§ Available data
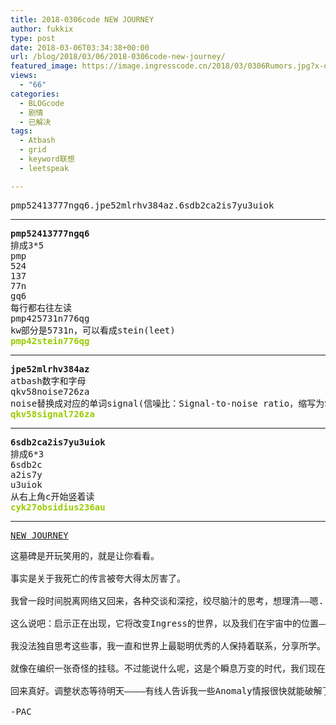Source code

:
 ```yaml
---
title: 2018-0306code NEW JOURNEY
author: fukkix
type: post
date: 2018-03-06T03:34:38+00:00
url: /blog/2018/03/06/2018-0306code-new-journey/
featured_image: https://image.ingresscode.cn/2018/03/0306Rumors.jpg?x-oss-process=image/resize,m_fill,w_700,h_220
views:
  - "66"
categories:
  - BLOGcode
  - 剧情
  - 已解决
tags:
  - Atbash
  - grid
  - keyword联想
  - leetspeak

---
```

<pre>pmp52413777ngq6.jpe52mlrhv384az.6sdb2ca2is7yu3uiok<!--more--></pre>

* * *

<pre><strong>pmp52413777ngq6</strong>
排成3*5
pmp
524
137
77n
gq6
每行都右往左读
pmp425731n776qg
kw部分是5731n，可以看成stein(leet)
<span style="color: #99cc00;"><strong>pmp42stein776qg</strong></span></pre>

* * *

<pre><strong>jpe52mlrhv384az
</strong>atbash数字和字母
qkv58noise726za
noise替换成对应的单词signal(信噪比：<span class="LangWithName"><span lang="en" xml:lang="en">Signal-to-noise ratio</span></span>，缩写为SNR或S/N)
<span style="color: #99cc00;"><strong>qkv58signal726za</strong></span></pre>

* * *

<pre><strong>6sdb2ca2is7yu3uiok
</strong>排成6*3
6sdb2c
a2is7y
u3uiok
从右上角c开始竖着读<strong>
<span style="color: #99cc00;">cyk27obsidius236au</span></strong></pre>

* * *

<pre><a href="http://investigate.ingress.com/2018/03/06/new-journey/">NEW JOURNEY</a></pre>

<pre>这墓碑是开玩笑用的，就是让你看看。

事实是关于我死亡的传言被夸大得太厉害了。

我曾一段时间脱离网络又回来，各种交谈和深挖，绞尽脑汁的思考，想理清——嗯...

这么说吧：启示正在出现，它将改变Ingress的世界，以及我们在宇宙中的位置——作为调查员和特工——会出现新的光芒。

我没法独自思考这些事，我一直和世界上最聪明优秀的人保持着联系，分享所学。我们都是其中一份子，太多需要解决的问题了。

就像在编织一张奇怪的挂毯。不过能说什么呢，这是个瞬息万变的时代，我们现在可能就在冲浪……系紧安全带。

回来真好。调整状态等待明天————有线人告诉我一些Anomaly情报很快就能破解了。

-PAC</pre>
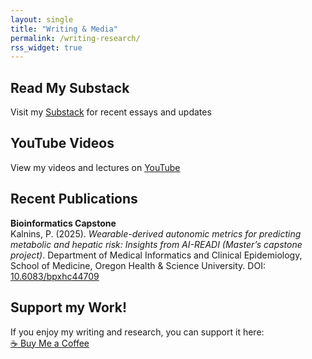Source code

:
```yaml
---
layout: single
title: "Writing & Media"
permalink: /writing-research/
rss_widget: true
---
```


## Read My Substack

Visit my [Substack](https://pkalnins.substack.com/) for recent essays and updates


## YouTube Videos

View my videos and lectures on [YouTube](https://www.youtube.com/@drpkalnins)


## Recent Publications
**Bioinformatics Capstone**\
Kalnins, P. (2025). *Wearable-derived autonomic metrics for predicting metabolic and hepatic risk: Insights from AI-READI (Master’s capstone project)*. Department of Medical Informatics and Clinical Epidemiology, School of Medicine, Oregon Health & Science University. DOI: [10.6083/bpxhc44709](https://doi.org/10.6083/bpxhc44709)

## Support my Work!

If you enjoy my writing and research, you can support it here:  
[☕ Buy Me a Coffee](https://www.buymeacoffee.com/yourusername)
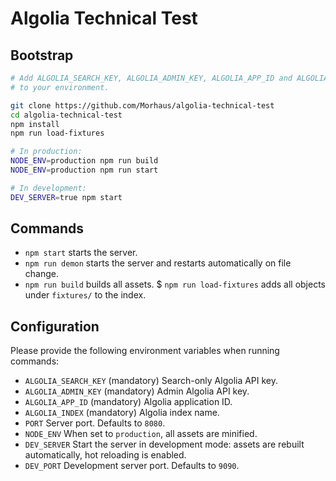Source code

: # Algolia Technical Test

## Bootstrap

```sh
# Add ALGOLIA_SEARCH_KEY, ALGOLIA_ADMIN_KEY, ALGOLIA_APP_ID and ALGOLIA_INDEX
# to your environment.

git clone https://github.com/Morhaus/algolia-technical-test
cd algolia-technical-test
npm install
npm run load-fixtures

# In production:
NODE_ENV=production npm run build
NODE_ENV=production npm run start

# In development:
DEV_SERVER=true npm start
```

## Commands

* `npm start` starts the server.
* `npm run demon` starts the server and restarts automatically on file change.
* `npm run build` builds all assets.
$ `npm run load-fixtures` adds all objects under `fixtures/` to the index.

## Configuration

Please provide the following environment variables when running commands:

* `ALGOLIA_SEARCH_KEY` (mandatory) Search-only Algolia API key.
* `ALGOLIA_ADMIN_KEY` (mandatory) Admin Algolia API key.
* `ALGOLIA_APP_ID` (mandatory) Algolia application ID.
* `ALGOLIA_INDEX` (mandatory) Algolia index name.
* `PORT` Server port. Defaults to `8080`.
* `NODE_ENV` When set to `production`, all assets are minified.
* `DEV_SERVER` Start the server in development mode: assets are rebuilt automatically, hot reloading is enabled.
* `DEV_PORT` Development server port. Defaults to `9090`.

§ Work to be completed
Text only, no pictures: copy every entry exactly.

§ Expected output
Source code

:
 ```yaml
---
title: 2018-0306code NEW JOURNEY
author: fukkix
type: post
date: 2018-03-06T03:34:38+00:00
url: /blog/2018/03/06/2018-0306code-new-journey/
featured_image: https://image.ingresscode.cn/2018/03/0306Rumors.jpg?x-oss-process=image/resize,m_fill,w_700,h_220
views:
  - "66"
categories:
  - BLOGcode
  - 剧情
  - 已解决
tags:
  - Atbash
  - grid
  - keyword联想
  - leetspeak

---
```

<pre>pmp52413777ngq6.jpe52mlrhv384az.6sdb2ca2is7yu3uiok<!--more--></pre>

* * *

<pre><strong>pmp52413777ngq6</strong>
排成3*5
pmp
524
137
77n
gq6
每行都右往左读
pmp425731n776qg
kw部分是5731n，可以看成stein(leet)
<span style="color: #99cc00;"><strong>pmp42stein776qg</strong></span></pre>

* * *

<pre><strong>jpe52mlrhv384az
</strong>atbash数字和字母
qkv58noise726za
noise替换成对应的单词signal(信噪比：<span class="LangWithName"><span lang="en" xml:lang="en">Signal-to-noise ratio</span></span>，缩写为SNR或S/N)
<span style="color: #99cc00;"><strong>qkv58signal726za</strong></span></pre>

* * *

<pre><strong>6sdb2ca2is7yu3uiok
</strong>排成6*3
6sdb2c
a2is7y
u3uiok
从右上角c开始竖着读<strong>
<span style="color: #99cc00;">cyk27obsidius236au</span></strong></pre>

* * *

<pre><a href="http://investigate.ingress.com/2018/03/06/new-journey/">NEW JOURNEY</a></pre>

<pre>这墓碑是开玩笑用的，就是让你看看。

事实是关于我死亡的传言被夸大得太厉害了。

我曾一段时间脱离网络又回来，各种交谈和深挖，绞尽脑汁的思考，想理清——嗯...

这么说吧：启示正在出现，它将改变Ingress的世界，以及我们在宇宙中的位置——作为调查员和特工——会出现新的光芒。

我没法独自思考这些事，我一直和世界上最聪明优秀的人保持着联系，分享所学。我们都是其中一份子，太多需要解决的问题了。

就像在编织一张奇怪的挂毯。不过能说什么呢，这是个瞬息万变的时代，我们现在可能就在冲浪……系紧安全带。

回来真好。调整状态等待明天————有线人告诉我一些Anomaly情报很快就能破解了。

-PAC</pre>
Source code

:
```yaml
---
layout: single
title: "Writing & Media"
permalink: /writing-research/
rss_widget: true
---
```


## Read My Substack

Visit my [Substack](https://pkalnins.substack.com/) for recent essays and updates


## YouTube Videos

View my videos and lectures on [YouTube](https://www.youtube.com/@drpkalnins)


## Recent Publications
**Bioinformatics Capstone**\
Kalnins, P. (2025). *Wearable-derived autonomic metrics for predicting metabolic and hepatic risk: Insights from AI-READI (Master’s capstone project)*. Department of Medical Informatics and Clinical Epidemiology, School of Medicine, Oregon Health & Science University. DOI: [10.6083/bpxhc44709](https://doi.org/10.6083/bpxhc44709)

## Support my Work!

If you enjoy my writing and research, you can support it here:  
[☕ Buy Me a Coffee](https://www.buymeacoffee.com/yourusername)
Source code

: # Algolia Technical Test

## Bootstrap

```sh
# Add ALGOLIA_SEARCH_KEY, ALGOLIA_ADMIN_KEY, ALGOLIA_APP_ID and ALGOLIA_INDEX
# to your environment.

git clone https://github.com/Morhaus/algolia-technical-test
cd algolia-technical-test
npm install
npm run load-fixtures

# In production:
NODE_ENV=production npm run build
NODE_ENV=production npm run start

# In development:
DEV_SERVER=true npm start
```

## Commands

* `npm start` starts the server.
* `npm run demon` starts the server and restarts automatically on file change.
* `npm run build` builds all assets.
$ `npm run load-fixtures` adds all objects under `fixtures/` to the index.

## Configuration

Please provide the following environment variables when running commands:

* `ALGOLIA_SEARCH_KEY` (mandatory) Search-only Algolia API key.
* `ALGOLIA_ADMIN_KEY` (mandatory) Admin Algolia API key.
* `ALGOLIA_APP_ID` (mandatory) Algolia application ID.
* `ALGOLIA_INDEX` (mandatory) Algolia index name.
* `PORT` Server port. Defaults to `8080`.
* `NODE_ENV` When set to `production`, all assets are minified.
* `DEV_SERVER` Start the server in development mode: assets are rebuilt automatically, hot reloading is enabled.
* `DEV_PORT` Development server port. Defaults to `9090`.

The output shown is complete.